S3 API supports byte range requests for partial object downloads:

aws s3api get-object \
  --range bytes=0-99 \
  --bucket demo --key README.md \
  part.txt \
  --endpoint-url "$AWS_EP"
# Output:
# {
#     "AcceptRanges": "bytes",
#     "LastModified": "Wed, 14 May 2025 14:30:22 GMT",
#     "ContentRange": "bytes 0-99/10493",
#     "ContentLength": 100,
#     "ETag": "\"a1b2c3d4e5f6g7h8i9j0k1l2m3n4o5p6\"",
#     "ContentType": "text/plain"
# }

This would download only the first 100 bytes of the file.


Multipart uploads with aws CLI

# 1 — initiate
aws s3api create-multipart-upload --bucket demo --key big \
  --endpoint-url "$AWS_EP"
# Output:
# {
#     "Bucket": "demo",
#     "Key": "big",
#     "UploadId": "xu3DvVzJK"
# }

# 2 — upload parts individually
aws s3api upload-part --bucket demo --key big \
  --part-number 1 --body part1.bin \
  --upload-id "YOUR-UPLOAD-ID" \
  --endpoint-url "$AWS_EP"
# Repeat for each part, incrementing the part-number
# Output:
# {
#     "ETag": "\"a1b2c3d4e5f6g7h8i9j0k1l2m3n4o5p6\""
# }

# 3 — complete (requires a JSON file listing all parts)
aws s3api complete-multipart-upload --bucket demo --key big \
  --upload-id "YOUR-UPLOAD-ID" --multipart-upload file://parts.json \
  --endpoint-url "$AWS_EP"

Example parts.json:

{
  "Parts": [
    {
      "PartNumber": 1,
      "ETag": "etag-from-upload-part-response"
    },
    {
      "PartNumber": 2,
      "ETag": "etag-from-upload-part-response"
    }
  ]
}

Presigned S3 requests

Presigned URLs allow temporary access to objects without sharing credentials:

  1. Enable feature:

    ais config cluster features S3-Presigned-Request
    
  2. Generate URL (typically done on the system with AWS credentials):

    aws s3 presign s3://demo/README.md --endpoint-url https://s3.amazonaws.com
    # Returns a URL with authentication parameters in the query string
    
  3. Replace the host with AIS_ENDPOINT/s3 and add header when using path style:

    curl -H 'ais-s3-signed-request-style: path' '<PRESIGNED_URL>' -o README.md
    

This allows AIS to handle the authenticated S3 request on behalf of the client.

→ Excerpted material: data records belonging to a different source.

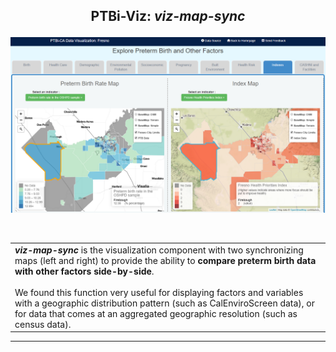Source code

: <h2 align="center">
 <p>PTBi-Viz: <i>viz-map-sync</i></p>
</h2>

<p align="center">
  <a href="">
    <img alt="PTBi-Viz" title="PTBi-Viz" src="../common/img/PTBi-Viz_sync-map.png" width="700">
  </a>
</p>

<br>

<table>
<tr>
<td> 
<b><i>viz-map-sync</i></b> is the visualization component with two synchronizing maps (left and right) to provide the ability to <b>compare preterm birth data with other factors side-by-side</b>. 
<br>
<br>
We found this function very useful for displaying factors and variables with a geographic distribution pattern (such as CalEnviroScreen data), or for data that comes at an aggregated geographic resolution (such as census data).
</td>
</tr>
</table>

---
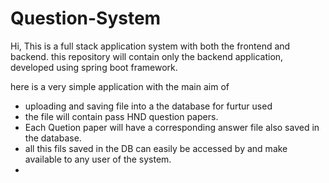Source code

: # Question-System

Hi, 
This is a full stack application system with both the frontend and backend.
this repository will contain only the backend application, developed using spring boot framework.

here is a very simple application with the main aim of 
-  uploading and saving file into a the database for furtur used 
-  the file will contain pass HND question papers.
-  Each Quetion paper will have a corresponding answer file also saved in the database.
-  all this fils saved in the DB can easily be accessed by and make available to any user of the system.
-  
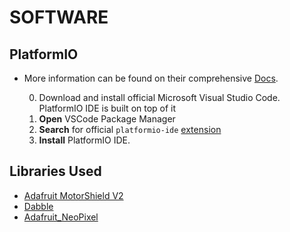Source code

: # SOFTWARE

## PlatformIO

* More information can be found on their comprehensive [Docs](https://docs.platformio.org/en/latest/ide/vscode.html).

  0. Download and install official Microsoft Visual Studio Code. PlatformIO IDE is built on top of it
  1. **Open** VSCode Package Manager
  2. **Search** for official `platformio-ide` [extension](https://marketplace.visualstudio.com/items?itemName=platformio.platformio-ide)
  3. **Install** PlatformIO IDE.

## Libraries Used

*  [Adafruit MotorShield V2](https://github.com/adafruit/Adafruit_Motor_Shield_V2_Library)
*  [Dabble](https://github.com/STEMpedia/Dabble)
*  [Adafruit_NeoPixel](https://github.com/adafruit/Adafruit_NeoPixel)
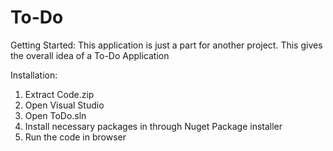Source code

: # To-Do
Getting Started:
This application is just a part for another project. This gives the overall idea of a To-Do Application

Installation:
1. Extract Code.zip
2. Open Visual Studio
3. Open ToDo.sln
4. Install necessary packages in through Nuget Package installer
5. Run the code in browser

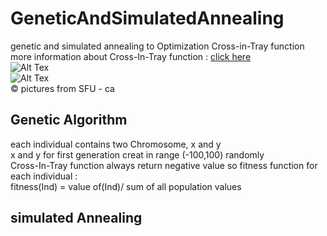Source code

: # GeneticAndSimulatedAnnealing
genetic and simulated annealing to Optimization Cross-in-Tray function <br>
more information about Cross-In-Tray function : [click here](https://www.sfu.ca/~ssurjano/crossit.html)<br>
![Alt Tex](https://www.sfu.ca/~ssurjano/crossit.png) <br>
![Alt Tex](https://www.sfu.ca/~ssurjano/crossit2.png)<br>
© pictures from SFU - ca
## Genetic Algorithm
each individual contains two Chromosome, x and y <br>
x and y for first generation creat in range (-100,100) randomly<br>
Cross-In-Tray function always return negative value so fitness function for each individual : <br>
fitness(Ind) = value of(Ind)/ sum of all population values
## simulated Annealing
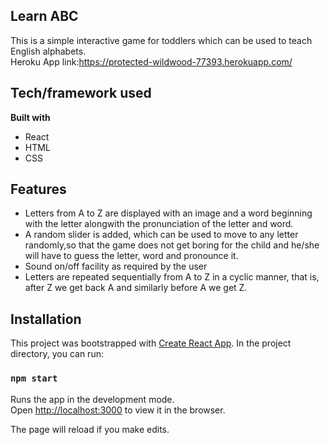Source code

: ## Learn ABC
This is a simple interactive game for toddlers which can be used to teach English alphabets. <br/>
Heroku App link:https://protected-wildwood-77393.herokuapp.com/

## Tech/framework used
<b>Built with</b>
- React
- HTML
- CSS

## Features
- Letters from A to Z are displayed with an image and a word beginning with the letter alongwith the pronunciation of the letter and word.
- A random slider is added, which can be used to move to any letter randomly,so that the game does not get boring for the child and he/she will have to guess the letter, word and pronounce it.
- Sound on/off facility as required by the user
- Letters are repeated sequentially from A to Z in a cyclic manner, that is, after Z we get back A and similarly before A we get Z.

## Installation
This project was bootstrapped with [Create React App](https://github.com/facebook/create-react-app).
In the project directory, you can run:
### `npm start`

Runs the app in the development mode.<br />
Open [http://localhost:3000](http://localhost:3000) to view it in the browser.

The page will reload if you make edits.<br />


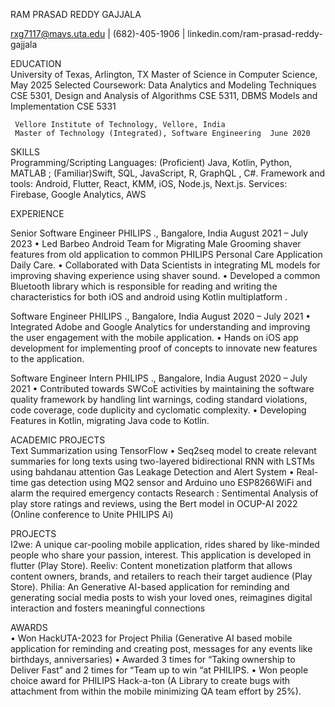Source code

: RAM PRASAD REDDY GAJJALA

rxg7117@mavs.uta.edu | (682)-405-1906 | linkedin.com/ram-prasad-reddy-gajjala

EDUCATION  	 
     University of Texas, Arlington, TX
     Master of Science in Computer Science, May 2025
Selected Coursework: Data Analytics and Modeling Techniques CSE 5301, Design and Analysis of Algorithms CSE 5311, DBMS Models and Implementation CSE 5331

     Vellore Institute of Technology, Vellore, India
     Master of Technology (Integrated), Software Engineering  June 2020

SKILLS 	 
Programming/Scripting Languages: (Proficient) Java, Kotlin, Python, MATLAB ; (Familiar)Swift, SQL,  JavaScript, R, GraphQL , C#.
Framework and tools: Android, Flutter, React, KMM, iOS, Node.js, Next.js.
Services: Firebase, Google Analytics, AWS 

EXPERIENCE  	 

Senior Software Engineer
     PHILIPS ., Bangalore, India August 2021 – July 2023
•	Led Barbeo Android Team for Migrating Male Grooming shaver features from old application to common PHILIPS Personal Care  Application Daily Care.
•	Collaborated with Data Scientists in integrating ML models for improving shaving experience using shaver sound. 
•	Developed a common Bluetooth  library which is responsible for reading and writing the characteristics for both iOS and android using Kotlin multiplatform .

Software Engineer 
     PHILIPS ., Bangalore, India August 2020 – July 2021
•	Integrated Adobe and Google Analytics for understanding and improving the user engagement with the mobile application.
•	Hands on iOS app development for implementing proof of concepts to innovate new features to the application.

Software Engineer Intern
     PHILIPS ., Bangalore, India August 2020 – July 2021
•	Contributed towards SWCoE activities by maintaining the software quality framework by handling lint warnings, coding standard violations, code coverage, code duplicity and cyclomatic complexity.
•	Developing Features in Kotlin, migrating Java code to Kotlin.

ACADEMIC PROJECTS	 
Text Summarization using TensorFlow
•	Seq2seq model to create relevant summaries for long texts using two-layered bidirectional RNN with LSTMs using bahdanau attention 
Gas Leakage Detection and Alert System
•	Real-time gas detection using MQ2 sensor and Arduino uno ESP8266WiFi and alarm the required emergency contacts 
Research :
Sentimental Analysis of play store ratings and reviews, using the Bert model in OCUP-AI 2022 (Online conference to Unite PHILIPS Ai)

PROJECTS	 
I2we: A unique car-pooling mobile application, rides shared by like-minded people who share your passion, interest. This application is developed in flutter (Play Store).
Reeliv: Content monetization platform that allows content owners, brands, and retailers to reach their target audience (Play Store).
Philia: An Generative AI-based application for reminding and generating social media posts to wish your loved ones, reimagines digital interaction and fosters meaningful connections

AWARDS	 
•	Won HackUTA-2023 for Project Philia (Generative AI based  mobile application for reminding and creating post, messages for any events like birthdays, anniversaries)
•	Awarded 3 times for “Taking ownership to Deliver Fast” and 2 times for “Team up to win “at PHILIPS.
•	Won people choice award for PHILIPS Hack-a-ton (A Library to create bugs with attachment from within the mobile minimizing  QA team effort by 25%).

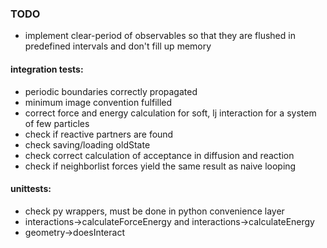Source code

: ### TODO
* implement clear-period of observables so that they are flushed in predefined intervals and don't fill up memory

#### integration tests:
* periodic boundaries correctly propagated
* minimum image convention fulfilled
* correct force and energy calculation for soft, lj interaction for a system of few particles
* check if reactive partners are found
* check saving/loading oldState
* check correct calculation of acceptance in diffusion and reaction
* check if neighborlist forces yield the same result as naive looping

#### unittests:
* check py wrappers, must be done in python convenience layer
* interactions->calculateForceEnergy and interactions->calculateEnergy
* geometry->doesInteract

S3 Bucket Inventory Support

Why inventories matter

For buckets with millions of objects, using S3’s ListObjectsV2 API can be slow, expensive, and time-consuming. S3 Bucket Inventory provides a manifest file (CSV/ORC/Parquet) of all objects that AIS can process instantly. This is crucial for efficiently working with very large buckets.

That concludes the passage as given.